During the campaign, we saw one vivid example of how Obama might handle online protests of his policies—he’ll let them go on. In June, the senator announced that he had switched positions on the Foreign Intelligence Surveillance Act. He decided to vote for an updated version of the bill even though it offered immunity to telecom companies that had worked with the Bush administration’s warrantless wiretapping program, a measure that many of his supporters vehemently opposed.

Protestors immediately took to the campaign’s site; a group urging Obama to reject the bill swelled to more than 20,000 members, making it by far the site’s largest. Obama didn’t change his mind on the eavesdropping bill. But neither did the campaign take any steps to shut down the anti-FISA group, and shortly before voting for the bill, Obama posted a lengthy note to the group explaining why he’d voted for the bill, and his policy staff answered hundreds of comments from the group explaining the nuances of the senator’s position.

Alan Rosenblatt, the associate director of online advocacy for the Center for American Progress Action Fund, says that if Obama does the same thing while in office, he might be able to blunt some of the inevitable criticism of his proposals. “If there’s a level of back-and-forth, it creates a sense of democracy,” Rosenblatt says—and that sense of democracy ends up serving the candidate well. The FISA protest took place during a key moment in the Obama campaign—just after he’d locked up the nomination, at a time when many volunteers were deciding how much work to do for the campaign. I called up Chrisi West, a 29-year-old Obama supporter who opposed his position on FISA but who, nevertheless, went on to become one of the campaign’s most active supporters in her home state of Virginia. West told me that Obama’s response on the eavesdropping bill helped convince her that the online community wasn’t incidental to Obama—that he actually respected what people thought of his positions. That kind of openness only pushed people to work harder, West said, and when he takes office, “we’ll all be ready to jump in when we’re needed.”
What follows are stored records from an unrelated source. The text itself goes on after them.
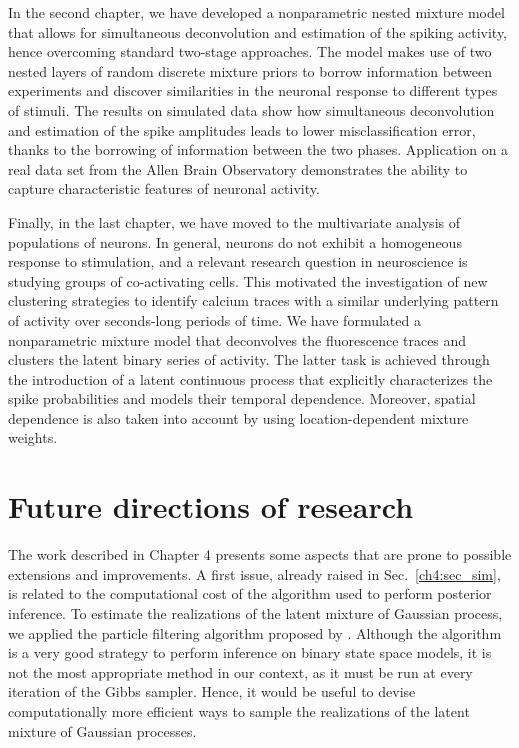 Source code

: In the second chapter, we have developed a nonparametric nested mixture model that allows for simultaneous deconvolution and estimation of the spiking activity, hence overcoming standard two-stage approaches.
The model makes use of two nested layers of random discrete mixture priors to borrow information between experiments and discover similarities in the neuronal response to different types of stimuli. 
The results on simulated data show how simultaneous deconvolution and estimation of the spike amplitudes leads to lower misclassification error, thanks to the borrowing of information between the two phases. Application on a real data set from the Allen Brain Observatory demonstrates the ability to capture characteristic features of neuronal activity.

Finally, in the last chapter, we have moved to the multivariate analysis of populations of neurons. In general, neurons do not exhibit a homogeneous response to stimulation, and a relevant research question in neuroscience is studying groups of co-activating cells.
This motivated the investigation of new clustering strategies to identify calcium traces with a similar underlying pattern of activity over seconds-long periods of time.
We have formulated a nonparametric mixture model that deconvolves the fluorescence traces and clusters the latent binary series of activity. The latter task is achieved through the introduction of a latent continuous process that explicitly characterizes the spike probabilities and models their temporal dependence. Moreover, spatial dependence is also taken into account by using location-dependent mixture weights.

\section*{Future directions of research}

The work described in Chapter 4 presents some aspects that are prone to possible extensions and improvements. A first issue, already raised in Sec.~\ref{ch4:sec_sim}, is related to the computational cost of the algorithm used to perform posterior inference. To estimate the realizations of the latent mixture of Gaussian process, we applied the particle filtering algorithm proposed by \textcite{fasano2021}. Although the algorithm is a very good strategy to perform inference on binary state space models, it is not the most appropriate method in our context, as it must be run at every iteration of the Gibbs sampler. Hence, it would be useful to devise computationally more efficient ways to sample the realizations of the latent mixture of Gaussian processes.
It remains to be seen, though, whether more casual online supporters will take up arms for Obama when he takes office. The sort of Web site the Obama team seems to be envisioning—one in which the president and his citizens hold deep discussions about the controversial issues of the day—will surely be much less focused than My.BarackObama.com, which had a singular goal: to get Barack Obama elected. Obama’s campaign Web site connected disparate people who shared a common passion; the White House social network will connect people who disagree with each other and with the president—and whose goals might be in conflict. So far, the Web hasn’t had a great record of bridging social divisions. If Obama can change that, maybe he really is a different kind of politician.